The desire to have successful careers in a healing profession led siblings Jaclyn Tripptree ’16Pharm.D. and Kyle Tripptree, PA-C ’17P to St. John’s University’s College of Pharmacy and Health Sciences.
“When I was younger, I wanted to be a teacher, but in high school I discovered how much I like science,” said Ms. Tripptree, who is currently a staff pharmacist at CVS Pharmacy in her hometown of New Hyde Park, NY. “I also like sports and wellness activities, so pharmacy seemed like a good fit—and, I knew I would be able to help people.”
Although she applied to several pharmacy programs, a visit to the Queens, NY, campus sealed the deal. “It felt like the right place for me.”
Like his sister, Kyle Tripptree was looking for a career through which he could help others. He considered nursing, but ultimately decided to enroll in the College’s Physician Assistant (PA) program. “My sister’s experience at St. John’s influenced my choice, as did the application interview held at my high school,” Mr. Tripptree explained. He now works as a PA in the orthopedic surgery and sports medicine department of NewYork–Presbyterian Queens.
“I am glad I chose St. John’s,” he said. “By fourth year, I was doing my clinical work and was prepared to go into the field immediately after graduating.”
The Pharm.D. program’s extensive selection of clinical rotations was significant for Ms. Tripptree. “After a few community pharmacy rotations, I realized this was where I could help the most people,” she said. “The simulation lab also was very valuable because it made me comfortable with the work and confident to go out into the working world.”

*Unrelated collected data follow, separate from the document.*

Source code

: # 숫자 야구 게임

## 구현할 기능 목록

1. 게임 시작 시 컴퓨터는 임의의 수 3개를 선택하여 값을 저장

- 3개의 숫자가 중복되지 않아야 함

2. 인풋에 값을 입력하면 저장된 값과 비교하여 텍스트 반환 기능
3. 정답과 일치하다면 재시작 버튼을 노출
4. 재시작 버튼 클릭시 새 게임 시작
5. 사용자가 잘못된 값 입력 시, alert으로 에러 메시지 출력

They both participated in numerous service projects while at St. John’s, and credit the University’s Vincentian mission with giving them greater perspective. “I learned to treat every person the same way, regardless of who they are or where they come from,” said Mr. Tripptree. “That is very important for building trust with patients.”
“The Vincentian mission is about the giving of yourself,” added Ms. Tripptree. “For me, working as a community pharmacist in my hometown is more than a job. Pharmacists are on the front line of health care and we can really help and make a difference.”
They both recognize the importance of contributing to the College’s mission as alumni. Mr. Tripptree benefited from the advice of an alumni mentor who helped him select the best clinical rotations for his chosen specialization. Connections he made at one of those sites helped him obtain his current position. He has applied to serve as a mentor as part of the College’s Alumni Mentoring Program and continues to informally advise current student friends.
Ms. Tripptree also does her part. “Many of the pharmacy techs I work with are St. John’s students and I try to advise them as best I can,” she said. “I would like to become a preceptor so I can help even more students. Perhaps I will live my childhood dream of teaching after all!”